** Data for this task follows **

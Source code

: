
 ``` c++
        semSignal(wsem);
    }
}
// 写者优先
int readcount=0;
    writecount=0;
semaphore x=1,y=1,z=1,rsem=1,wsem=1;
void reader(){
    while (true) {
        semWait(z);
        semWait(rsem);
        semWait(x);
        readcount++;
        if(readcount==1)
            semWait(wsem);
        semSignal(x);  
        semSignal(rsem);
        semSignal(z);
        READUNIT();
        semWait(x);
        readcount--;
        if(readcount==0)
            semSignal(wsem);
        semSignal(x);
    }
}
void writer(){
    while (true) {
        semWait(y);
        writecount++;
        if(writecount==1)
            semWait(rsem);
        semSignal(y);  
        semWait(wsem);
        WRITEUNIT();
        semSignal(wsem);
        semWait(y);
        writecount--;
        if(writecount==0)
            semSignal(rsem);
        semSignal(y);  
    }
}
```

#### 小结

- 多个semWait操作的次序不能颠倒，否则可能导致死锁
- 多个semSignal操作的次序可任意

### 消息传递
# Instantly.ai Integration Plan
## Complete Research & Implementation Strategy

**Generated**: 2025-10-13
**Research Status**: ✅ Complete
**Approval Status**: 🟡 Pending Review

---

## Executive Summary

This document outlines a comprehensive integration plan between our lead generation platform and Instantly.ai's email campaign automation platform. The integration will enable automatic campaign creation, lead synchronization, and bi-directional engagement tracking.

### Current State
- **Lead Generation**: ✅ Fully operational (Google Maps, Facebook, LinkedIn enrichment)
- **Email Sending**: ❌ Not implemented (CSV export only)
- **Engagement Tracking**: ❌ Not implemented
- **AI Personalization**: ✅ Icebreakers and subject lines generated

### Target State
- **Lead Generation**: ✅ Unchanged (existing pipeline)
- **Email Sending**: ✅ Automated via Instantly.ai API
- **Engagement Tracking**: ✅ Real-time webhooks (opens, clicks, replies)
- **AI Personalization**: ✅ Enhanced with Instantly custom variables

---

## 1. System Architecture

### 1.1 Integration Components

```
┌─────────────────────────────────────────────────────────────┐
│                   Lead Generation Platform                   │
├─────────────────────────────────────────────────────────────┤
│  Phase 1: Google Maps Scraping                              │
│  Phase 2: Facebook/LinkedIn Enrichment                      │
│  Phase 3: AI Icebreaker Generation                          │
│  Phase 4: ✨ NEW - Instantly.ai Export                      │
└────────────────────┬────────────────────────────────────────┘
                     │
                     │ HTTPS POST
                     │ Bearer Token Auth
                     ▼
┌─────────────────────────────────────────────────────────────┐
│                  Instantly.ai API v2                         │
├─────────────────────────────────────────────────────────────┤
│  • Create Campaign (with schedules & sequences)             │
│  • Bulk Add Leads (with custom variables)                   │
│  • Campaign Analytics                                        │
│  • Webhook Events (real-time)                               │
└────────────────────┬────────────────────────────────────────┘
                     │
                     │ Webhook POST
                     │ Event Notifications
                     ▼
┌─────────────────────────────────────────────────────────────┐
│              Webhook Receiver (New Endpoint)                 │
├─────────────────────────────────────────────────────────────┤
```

** End of Data for this task **

> [Prompt]: Only the lines with "Maps" are needed; find them in the records and copy each one.

> [Completed task]:
- **Lead Generation**: ✅ Fully operational (Google Maps, Facebook, LinkedIn enrichment)
│  Phase 1: Google Maps Scraping                              │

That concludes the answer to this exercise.